Воображение, будучи разумом, в своем высшем познавательном и творческом плане оперирует одними абсолютами. «Абсолют философии» — дитя воображения. В этом трагизм воображения. В нем все абсолютные ценности сливаются воедино в Абсолют бессмертия: или в идею воплощения мысли в тело (в этом сущность материализма), или в идею воплощения тела в мысль (в этом сущность спиритуализма). Что и есть конечный смысл, цель и стимул творческого воображения. То и другое — мир имагинации.
Так раскрывается воображение, как высшее творчество, проявляющееся в формах «философии, как искусства» и «Искусства, как художества». Воображение просматривается: либо в истинах, либо в образах. Художник хочет наделе воплотить мысль (свой замысел) в тело — в образ. Наоборот, мыслитель хочет воплотить образ в идею, материю — в мысль. Так хочет воображение. Вот где художество, как искусство, и философия, как искусство — антиподы.

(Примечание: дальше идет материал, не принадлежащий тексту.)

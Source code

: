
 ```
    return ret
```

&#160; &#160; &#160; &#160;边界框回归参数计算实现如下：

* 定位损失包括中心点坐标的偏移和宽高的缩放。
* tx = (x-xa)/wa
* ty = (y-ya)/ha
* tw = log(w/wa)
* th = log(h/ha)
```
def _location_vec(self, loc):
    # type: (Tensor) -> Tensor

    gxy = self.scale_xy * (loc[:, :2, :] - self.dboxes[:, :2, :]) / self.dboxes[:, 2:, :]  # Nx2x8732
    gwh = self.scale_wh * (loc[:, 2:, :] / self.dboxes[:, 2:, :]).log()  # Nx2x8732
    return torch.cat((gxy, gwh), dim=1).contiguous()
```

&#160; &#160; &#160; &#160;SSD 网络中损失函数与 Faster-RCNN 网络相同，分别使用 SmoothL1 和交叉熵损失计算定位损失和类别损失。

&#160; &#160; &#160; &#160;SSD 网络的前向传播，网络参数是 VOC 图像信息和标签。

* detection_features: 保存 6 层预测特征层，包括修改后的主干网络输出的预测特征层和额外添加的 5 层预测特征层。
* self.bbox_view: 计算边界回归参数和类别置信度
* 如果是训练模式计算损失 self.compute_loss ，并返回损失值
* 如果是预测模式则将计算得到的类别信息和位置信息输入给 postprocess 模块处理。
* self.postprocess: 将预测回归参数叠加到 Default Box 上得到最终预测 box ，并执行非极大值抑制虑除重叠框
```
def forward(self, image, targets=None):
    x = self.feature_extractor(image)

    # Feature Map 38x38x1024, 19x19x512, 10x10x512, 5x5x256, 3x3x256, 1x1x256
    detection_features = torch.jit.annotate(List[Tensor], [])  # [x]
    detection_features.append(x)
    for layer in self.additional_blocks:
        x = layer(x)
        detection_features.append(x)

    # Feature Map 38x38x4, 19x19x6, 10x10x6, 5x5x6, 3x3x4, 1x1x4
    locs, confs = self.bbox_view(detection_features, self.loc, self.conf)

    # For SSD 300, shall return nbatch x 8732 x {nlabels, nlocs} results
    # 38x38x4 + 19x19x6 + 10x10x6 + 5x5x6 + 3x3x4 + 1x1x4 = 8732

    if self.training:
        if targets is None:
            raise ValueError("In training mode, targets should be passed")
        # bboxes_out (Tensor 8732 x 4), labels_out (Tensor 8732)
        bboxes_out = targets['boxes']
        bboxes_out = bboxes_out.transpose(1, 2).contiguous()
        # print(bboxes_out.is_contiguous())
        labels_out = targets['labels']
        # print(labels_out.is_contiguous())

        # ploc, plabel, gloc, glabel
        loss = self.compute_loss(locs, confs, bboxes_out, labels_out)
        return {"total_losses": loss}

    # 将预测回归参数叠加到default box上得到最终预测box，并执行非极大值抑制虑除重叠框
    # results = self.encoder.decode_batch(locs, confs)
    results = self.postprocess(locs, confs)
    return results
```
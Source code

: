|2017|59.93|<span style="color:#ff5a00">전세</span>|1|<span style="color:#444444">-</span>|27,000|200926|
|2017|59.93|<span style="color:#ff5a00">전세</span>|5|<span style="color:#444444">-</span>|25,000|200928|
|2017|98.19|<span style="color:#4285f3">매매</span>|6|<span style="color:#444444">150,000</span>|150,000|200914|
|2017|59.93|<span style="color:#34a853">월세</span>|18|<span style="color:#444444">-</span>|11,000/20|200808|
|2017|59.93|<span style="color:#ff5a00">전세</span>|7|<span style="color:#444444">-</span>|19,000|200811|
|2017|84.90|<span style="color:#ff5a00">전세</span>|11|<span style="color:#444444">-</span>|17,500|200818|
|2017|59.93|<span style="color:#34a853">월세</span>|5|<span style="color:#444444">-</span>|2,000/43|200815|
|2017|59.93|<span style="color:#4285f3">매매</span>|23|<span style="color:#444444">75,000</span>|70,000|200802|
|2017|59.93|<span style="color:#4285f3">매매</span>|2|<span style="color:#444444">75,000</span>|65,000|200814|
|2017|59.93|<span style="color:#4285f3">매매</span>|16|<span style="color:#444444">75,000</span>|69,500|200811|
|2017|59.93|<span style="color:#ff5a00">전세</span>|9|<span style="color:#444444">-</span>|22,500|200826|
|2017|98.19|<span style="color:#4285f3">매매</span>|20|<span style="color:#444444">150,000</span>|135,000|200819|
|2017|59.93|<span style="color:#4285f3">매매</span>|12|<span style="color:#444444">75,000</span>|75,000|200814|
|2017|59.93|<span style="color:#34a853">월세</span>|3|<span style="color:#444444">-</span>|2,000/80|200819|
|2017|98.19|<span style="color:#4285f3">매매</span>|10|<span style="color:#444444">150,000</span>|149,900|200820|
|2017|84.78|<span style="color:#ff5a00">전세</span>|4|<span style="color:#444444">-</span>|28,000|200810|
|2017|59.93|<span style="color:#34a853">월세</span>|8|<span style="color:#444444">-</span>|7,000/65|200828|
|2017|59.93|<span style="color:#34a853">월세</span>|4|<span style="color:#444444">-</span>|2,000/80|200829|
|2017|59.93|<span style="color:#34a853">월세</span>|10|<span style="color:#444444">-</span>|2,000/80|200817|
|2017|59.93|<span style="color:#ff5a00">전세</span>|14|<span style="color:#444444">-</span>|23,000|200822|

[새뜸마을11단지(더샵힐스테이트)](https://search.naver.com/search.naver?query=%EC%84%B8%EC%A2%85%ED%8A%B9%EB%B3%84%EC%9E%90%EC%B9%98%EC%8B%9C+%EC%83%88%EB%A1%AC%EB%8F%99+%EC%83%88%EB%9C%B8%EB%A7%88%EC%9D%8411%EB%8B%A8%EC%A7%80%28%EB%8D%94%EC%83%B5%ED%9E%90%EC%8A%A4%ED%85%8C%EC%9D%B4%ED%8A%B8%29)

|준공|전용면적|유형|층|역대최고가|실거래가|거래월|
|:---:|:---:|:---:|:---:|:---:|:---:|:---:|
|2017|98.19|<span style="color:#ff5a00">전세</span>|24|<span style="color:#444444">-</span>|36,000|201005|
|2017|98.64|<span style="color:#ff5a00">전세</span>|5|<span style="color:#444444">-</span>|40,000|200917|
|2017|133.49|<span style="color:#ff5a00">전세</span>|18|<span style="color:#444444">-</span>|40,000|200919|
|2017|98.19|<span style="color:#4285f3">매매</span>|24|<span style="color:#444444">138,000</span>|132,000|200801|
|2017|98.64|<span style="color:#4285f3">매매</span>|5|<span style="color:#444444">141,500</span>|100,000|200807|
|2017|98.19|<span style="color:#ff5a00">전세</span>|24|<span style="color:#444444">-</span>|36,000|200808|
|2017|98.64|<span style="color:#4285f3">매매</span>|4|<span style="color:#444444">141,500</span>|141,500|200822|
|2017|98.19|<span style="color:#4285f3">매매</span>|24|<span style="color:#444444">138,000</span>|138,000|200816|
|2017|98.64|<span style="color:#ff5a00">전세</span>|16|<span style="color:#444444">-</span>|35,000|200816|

Воображение выступает как абсолютная творческая познавательная деятельность разума. Поэтому воображение предъявляет всему требование абсолютной свободы, ибо, иначе как при полной свободе, оно не может себя проявлять в положительных формах. Это подтвердит опыт любого большого мыслителя или художника. Подавление воображения приводит к проявлению воображения в отрицательных формах — в уродстве, в ужасающе-отвратительном, или же — в фотографировании вещей. (Фотографирование — смерть искусства!)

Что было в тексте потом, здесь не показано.